### Work item
Gather each line of the entries below that includes "Configurar".

### Source information
++++

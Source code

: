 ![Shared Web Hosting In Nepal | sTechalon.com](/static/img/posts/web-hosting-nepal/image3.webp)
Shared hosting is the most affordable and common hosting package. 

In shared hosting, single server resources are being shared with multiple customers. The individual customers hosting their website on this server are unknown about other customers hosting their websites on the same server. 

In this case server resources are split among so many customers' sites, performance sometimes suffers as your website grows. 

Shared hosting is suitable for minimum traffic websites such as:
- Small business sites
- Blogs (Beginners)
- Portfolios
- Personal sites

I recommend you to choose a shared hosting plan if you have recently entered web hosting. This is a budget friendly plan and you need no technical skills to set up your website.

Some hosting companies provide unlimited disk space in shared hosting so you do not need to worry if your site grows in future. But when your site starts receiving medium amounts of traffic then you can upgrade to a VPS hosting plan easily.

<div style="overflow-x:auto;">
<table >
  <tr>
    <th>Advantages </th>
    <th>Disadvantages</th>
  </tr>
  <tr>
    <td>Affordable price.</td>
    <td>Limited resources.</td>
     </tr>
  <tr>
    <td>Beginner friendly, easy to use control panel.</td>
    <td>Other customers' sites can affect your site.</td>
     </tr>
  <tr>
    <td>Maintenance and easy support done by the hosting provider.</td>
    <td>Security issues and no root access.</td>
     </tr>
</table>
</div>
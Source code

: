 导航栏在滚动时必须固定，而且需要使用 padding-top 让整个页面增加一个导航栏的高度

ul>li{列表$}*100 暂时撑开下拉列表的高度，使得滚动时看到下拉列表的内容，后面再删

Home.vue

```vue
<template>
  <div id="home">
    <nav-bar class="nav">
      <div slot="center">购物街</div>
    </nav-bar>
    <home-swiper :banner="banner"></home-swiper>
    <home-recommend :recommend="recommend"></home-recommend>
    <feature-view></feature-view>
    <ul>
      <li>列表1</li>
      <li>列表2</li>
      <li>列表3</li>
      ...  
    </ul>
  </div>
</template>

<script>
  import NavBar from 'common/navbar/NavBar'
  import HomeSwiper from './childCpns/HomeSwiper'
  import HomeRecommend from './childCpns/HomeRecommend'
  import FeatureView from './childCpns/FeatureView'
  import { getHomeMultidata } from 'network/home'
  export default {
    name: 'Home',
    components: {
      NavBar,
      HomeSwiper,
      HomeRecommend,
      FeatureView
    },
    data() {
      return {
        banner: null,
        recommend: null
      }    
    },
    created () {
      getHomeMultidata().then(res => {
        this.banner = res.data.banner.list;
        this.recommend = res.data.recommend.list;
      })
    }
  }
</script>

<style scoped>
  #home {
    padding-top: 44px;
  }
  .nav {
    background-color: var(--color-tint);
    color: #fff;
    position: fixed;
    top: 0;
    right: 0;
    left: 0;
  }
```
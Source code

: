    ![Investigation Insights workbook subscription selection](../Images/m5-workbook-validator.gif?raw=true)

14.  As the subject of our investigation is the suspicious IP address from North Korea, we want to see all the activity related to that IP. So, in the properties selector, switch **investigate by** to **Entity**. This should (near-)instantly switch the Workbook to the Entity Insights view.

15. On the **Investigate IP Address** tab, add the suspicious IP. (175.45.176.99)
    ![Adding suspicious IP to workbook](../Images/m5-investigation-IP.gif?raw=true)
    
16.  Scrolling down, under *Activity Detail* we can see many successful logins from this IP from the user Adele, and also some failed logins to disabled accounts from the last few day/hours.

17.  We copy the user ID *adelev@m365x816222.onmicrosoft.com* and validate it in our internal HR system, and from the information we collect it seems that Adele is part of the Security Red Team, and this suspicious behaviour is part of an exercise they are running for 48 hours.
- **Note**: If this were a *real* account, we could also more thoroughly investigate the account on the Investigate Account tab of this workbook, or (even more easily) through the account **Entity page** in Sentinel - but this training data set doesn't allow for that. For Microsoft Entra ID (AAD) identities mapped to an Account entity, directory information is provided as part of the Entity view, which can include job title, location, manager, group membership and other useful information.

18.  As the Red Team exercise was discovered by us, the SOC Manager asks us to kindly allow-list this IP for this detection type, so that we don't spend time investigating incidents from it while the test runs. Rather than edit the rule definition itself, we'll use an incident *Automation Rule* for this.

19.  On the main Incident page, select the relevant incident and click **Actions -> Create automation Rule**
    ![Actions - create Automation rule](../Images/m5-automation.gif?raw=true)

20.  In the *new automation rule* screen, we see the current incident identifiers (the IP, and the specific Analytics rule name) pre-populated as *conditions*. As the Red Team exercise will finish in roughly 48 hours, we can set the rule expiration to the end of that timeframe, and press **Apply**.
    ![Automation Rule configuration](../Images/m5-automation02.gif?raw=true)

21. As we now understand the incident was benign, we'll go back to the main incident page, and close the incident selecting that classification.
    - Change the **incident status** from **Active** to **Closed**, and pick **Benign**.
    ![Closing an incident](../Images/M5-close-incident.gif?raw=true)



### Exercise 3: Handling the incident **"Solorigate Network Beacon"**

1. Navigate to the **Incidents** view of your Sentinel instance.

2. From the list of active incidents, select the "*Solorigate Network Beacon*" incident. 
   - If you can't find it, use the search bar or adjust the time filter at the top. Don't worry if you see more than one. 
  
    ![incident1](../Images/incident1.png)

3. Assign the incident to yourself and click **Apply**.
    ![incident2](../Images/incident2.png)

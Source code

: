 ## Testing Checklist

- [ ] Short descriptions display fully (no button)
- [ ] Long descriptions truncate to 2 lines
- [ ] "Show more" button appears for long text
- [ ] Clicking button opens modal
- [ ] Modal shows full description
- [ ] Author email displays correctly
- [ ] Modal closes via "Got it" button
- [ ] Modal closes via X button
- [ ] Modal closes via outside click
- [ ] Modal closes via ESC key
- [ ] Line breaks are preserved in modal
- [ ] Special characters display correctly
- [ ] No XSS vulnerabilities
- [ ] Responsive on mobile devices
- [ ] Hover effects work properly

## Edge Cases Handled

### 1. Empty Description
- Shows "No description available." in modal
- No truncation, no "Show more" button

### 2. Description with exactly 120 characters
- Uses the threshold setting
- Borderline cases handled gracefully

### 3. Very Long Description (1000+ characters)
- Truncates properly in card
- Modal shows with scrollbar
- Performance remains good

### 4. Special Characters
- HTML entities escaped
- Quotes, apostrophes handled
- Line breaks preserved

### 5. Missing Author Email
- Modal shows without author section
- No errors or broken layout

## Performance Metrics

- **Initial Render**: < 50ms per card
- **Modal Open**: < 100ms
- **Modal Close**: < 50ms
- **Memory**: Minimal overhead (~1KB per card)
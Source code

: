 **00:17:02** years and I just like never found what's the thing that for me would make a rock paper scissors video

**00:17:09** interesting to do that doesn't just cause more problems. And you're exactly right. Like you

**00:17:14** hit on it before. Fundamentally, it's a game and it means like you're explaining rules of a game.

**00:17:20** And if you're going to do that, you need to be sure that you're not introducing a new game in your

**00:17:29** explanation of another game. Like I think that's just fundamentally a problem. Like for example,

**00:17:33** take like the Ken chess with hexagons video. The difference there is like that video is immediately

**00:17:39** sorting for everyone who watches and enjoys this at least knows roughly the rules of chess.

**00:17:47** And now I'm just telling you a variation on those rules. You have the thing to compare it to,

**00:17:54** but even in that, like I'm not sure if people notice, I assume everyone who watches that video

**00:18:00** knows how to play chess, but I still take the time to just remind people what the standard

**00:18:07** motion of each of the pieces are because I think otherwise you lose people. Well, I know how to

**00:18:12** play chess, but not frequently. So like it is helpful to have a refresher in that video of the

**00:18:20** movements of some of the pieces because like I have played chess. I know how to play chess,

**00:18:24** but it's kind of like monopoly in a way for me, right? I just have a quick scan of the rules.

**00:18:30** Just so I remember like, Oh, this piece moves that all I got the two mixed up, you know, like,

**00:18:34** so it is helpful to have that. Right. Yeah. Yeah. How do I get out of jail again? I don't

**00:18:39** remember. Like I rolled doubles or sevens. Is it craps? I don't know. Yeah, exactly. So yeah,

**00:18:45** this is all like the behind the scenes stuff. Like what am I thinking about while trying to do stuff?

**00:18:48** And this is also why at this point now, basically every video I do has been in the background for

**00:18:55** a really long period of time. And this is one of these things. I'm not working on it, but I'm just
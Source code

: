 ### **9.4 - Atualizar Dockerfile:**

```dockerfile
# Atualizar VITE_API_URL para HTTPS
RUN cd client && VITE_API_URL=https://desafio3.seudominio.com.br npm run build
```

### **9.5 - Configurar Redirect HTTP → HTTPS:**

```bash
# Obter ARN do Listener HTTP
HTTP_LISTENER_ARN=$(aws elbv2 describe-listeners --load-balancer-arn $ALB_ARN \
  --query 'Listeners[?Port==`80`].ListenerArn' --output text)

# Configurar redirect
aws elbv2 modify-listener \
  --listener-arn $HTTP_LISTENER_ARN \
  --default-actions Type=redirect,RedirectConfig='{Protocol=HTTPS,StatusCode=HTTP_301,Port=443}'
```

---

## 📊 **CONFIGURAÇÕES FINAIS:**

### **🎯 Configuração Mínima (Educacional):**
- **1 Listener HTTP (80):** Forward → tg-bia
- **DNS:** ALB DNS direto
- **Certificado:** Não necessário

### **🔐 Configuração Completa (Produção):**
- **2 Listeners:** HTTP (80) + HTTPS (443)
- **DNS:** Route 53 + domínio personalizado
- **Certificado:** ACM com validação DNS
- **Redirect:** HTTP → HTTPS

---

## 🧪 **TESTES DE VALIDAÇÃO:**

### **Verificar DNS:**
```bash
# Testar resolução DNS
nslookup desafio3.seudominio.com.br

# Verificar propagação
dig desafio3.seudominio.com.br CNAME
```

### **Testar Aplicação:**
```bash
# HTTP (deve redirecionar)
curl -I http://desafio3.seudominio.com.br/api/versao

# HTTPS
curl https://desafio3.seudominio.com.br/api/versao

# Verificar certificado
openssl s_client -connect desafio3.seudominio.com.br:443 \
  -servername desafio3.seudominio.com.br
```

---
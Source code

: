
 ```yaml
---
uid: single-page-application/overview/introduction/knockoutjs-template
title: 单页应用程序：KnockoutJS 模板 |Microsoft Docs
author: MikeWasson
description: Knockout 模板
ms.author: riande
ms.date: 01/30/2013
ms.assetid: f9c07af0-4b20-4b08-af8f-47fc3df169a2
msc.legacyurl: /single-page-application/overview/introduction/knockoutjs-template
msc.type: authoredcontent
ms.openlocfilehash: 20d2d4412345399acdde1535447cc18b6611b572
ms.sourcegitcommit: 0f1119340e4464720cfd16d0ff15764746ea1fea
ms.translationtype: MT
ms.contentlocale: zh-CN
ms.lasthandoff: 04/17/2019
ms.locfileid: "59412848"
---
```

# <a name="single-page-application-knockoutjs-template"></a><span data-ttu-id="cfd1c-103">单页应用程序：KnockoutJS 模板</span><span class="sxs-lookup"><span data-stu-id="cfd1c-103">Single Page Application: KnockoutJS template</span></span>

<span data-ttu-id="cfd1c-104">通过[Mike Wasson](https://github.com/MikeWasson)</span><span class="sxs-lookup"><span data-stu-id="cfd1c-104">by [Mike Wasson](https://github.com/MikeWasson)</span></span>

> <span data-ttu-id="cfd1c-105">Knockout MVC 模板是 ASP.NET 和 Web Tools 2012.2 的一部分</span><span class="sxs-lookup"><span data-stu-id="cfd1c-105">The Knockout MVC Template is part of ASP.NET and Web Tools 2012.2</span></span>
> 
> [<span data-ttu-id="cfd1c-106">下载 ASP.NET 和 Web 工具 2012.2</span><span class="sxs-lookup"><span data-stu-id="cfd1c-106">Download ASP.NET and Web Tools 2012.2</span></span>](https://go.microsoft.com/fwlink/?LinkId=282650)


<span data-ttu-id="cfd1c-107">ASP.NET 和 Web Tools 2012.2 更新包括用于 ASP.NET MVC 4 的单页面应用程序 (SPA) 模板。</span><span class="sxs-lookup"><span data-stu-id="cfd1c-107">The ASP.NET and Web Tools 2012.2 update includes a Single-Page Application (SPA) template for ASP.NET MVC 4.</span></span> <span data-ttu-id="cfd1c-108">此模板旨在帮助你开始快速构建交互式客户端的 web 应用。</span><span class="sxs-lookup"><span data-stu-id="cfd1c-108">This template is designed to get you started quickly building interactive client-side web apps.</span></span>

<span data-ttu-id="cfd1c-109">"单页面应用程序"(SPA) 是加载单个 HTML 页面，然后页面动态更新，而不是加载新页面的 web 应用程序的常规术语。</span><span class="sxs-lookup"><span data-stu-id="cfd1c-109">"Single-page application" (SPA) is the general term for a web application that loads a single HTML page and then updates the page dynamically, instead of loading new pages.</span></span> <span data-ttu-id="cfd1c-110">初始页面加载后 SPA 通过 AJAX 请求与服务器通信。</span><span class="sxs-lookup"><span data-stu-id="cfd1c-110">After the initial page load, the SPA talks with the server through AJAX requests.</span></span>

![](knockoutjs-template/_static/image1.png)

++++

### Expected output
### **9.5 - Configurar Redirect HTTP → HTTPS:**
# Configurar redirect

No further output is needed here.